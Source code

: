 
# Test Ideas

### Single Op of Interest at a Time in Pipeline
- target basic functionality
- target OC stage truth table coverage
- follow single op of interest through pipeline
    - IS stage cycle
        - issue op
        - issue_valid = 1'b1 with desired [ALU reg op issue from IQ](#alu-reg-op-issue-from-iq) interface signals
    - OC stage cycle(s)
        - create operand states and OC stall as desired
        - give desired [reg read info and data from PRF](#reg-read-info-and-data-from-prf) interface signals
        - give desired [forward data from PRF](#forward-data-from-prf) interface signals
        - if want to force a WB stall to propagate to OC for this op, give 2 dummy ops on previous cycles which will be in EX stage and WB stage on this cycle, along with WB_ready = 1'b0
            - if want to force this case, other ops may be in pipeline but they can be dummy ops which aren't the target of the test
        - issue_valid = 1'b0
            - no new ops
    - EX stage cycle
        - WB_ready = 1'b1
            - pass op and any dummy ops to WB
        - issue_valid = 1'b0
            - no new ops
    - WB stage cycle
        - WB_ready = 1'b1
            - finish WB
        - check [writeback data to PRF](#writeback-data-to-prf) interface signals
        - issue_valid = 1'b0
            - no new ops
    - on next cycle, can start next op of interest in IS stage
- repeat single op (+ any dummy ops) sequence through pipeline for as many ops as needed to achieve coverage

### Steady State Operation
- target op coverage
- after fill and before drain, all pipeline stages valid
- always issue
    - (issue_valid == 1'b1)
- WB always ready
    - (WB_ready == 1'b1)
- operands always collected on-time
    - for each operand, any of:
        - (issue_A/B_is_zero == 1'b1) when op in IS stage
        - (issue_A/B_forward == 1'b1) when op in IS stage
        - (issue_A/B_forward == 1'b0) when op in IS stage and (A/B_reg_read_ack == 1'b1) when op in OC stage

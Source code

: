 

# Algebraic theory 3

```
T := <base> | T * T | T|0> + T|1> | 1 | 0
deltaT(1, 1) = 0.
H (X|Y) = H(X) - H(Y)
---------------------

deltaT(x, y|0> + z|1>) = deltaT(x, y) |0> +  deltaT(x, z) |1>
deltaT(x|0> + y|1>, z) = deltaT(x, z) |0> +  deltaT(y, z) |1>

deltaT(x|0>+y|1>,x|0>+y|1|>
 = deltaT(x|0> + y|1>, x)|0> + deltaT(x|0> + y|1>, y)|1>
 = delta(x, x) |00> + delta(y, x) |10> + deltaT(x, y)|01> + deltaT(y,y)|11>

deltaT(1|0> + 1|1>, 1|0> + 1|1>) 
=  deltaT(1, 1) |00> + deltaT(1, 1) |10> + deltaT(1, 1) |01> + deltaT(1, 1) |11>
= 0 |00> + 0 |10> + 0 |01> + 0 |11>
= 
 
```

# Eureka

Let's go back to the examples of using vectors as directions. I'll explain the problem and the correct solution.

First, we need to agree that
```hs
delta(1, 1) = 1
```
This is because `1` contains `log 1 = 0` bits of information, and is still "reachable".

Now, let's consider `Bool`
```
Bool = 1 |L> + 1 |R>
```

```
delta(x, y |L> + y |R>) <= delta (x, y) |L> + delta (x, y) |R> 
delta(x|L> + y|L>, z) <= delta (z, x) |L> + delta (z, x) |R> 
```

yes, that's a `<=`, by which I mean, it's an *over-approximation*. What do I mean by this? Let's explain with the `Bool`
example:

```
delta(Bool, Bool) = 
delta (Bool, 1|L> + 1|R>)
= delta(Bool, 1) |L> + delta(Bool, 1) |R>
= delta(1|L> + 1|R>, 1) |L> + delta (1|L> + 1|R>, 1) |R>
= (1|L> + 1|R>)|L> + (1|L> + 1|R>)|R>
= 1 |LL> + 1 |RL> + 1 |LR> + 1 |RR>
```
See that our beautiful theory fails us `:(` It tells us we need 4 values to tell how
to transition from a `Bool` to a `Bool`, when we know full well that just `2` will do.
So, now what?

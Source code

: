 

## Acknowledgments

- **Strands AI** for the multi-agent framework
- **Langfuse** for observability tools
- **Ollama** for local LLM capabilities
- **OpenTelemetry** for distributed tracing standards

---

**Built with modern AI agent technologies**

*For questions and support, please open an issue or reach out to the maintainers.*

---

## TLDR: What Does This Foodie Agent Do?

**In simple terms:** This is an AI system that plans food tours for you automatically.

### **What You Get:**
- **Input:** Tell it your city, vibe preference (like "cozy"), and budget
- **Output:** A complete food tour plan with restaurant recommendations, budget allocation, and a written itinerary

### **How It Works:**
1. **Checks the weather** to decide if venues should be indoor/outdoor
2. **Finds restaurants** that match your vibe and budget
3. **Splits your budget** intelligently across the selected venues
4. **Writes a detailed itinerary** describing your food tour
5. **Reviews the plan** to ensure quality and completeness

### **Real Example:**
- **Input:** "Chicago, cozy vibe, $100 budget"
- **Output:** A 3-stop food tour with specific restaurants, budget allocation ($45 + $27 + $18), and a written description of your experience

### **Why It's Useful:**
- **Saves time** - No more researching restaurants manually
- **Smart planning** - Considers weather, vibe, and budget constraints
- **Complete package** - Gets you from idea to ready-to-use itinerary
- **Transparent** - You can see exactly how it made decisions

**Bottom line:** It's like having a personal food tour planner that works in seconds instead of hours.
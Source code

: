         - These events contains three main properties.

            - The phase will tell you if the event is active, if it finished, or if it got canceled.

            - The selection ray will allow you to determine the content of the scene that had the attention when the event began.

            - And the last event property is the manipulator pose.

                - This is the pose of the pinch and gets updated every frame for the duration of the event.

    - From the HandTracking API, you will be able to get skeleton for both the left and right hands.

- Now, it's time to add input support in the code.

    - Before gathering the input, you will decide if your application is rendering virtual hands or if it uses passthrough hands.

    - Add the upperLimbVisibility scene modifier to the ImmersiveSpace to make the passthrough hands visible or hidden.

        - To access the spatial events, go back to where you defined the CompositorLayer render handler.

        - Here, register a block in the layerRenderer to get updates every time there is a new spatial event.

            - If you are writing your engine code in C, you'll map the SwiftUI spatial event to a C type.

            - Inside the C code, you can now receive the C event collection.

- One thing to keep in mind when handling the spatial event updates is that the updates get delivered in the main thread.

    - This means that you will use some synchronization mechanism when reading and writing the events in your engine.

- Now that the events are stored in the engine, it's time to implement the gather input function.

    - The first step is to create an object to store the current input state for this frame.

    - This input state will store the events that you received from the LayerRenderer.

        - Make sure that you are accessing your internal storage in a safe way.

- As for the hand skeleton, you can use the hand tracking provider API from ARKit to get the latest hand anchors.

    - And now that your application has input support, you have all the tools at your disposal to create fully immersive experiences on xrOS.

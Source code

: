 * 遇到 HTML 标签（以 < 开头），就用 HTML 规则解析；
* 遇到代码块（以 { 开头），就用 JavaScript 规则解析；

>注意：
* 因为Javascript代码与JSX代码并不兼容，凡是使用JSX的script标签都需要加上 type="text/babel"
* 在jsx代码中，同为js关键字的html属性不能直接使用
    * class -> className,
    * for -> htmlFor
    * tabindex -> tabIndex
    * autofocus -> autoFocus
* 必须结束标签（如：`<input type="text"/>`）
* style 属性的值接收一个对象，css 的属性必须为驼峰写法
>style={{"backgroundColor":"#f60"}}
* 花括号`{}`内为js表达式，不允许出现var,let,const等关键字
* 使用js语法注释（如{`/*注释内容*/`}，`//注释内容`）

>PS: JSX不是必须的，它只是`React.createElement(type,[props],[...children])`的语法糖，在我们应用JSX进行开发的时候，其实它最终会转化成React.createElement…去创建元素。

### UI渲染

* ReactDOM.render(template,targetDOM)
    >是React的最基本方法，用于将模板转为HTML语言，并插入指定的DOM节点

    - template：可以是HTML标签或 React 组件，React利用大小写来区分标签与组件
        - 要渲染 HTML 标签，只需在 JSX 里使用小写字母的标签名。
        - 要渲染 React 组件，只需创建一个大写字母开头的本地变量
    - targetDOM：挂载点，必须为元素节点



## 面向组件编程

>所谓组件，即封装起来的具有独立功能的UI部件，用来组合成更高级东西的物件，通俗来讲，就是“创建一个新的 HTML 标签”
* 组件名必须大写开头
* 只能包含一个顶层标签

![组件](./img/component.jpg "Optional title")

§ §

### Required work
Each line of the records that holds the word "explain" should be copied out.

### Response box
Let's go back to the examples of using vectors as directions. I'll explain the problem and the correct solution.
yes, that's a `<=`, by which I mean, it's an *over-approximation*. What do I mean by this? Let's explain with the `Bool`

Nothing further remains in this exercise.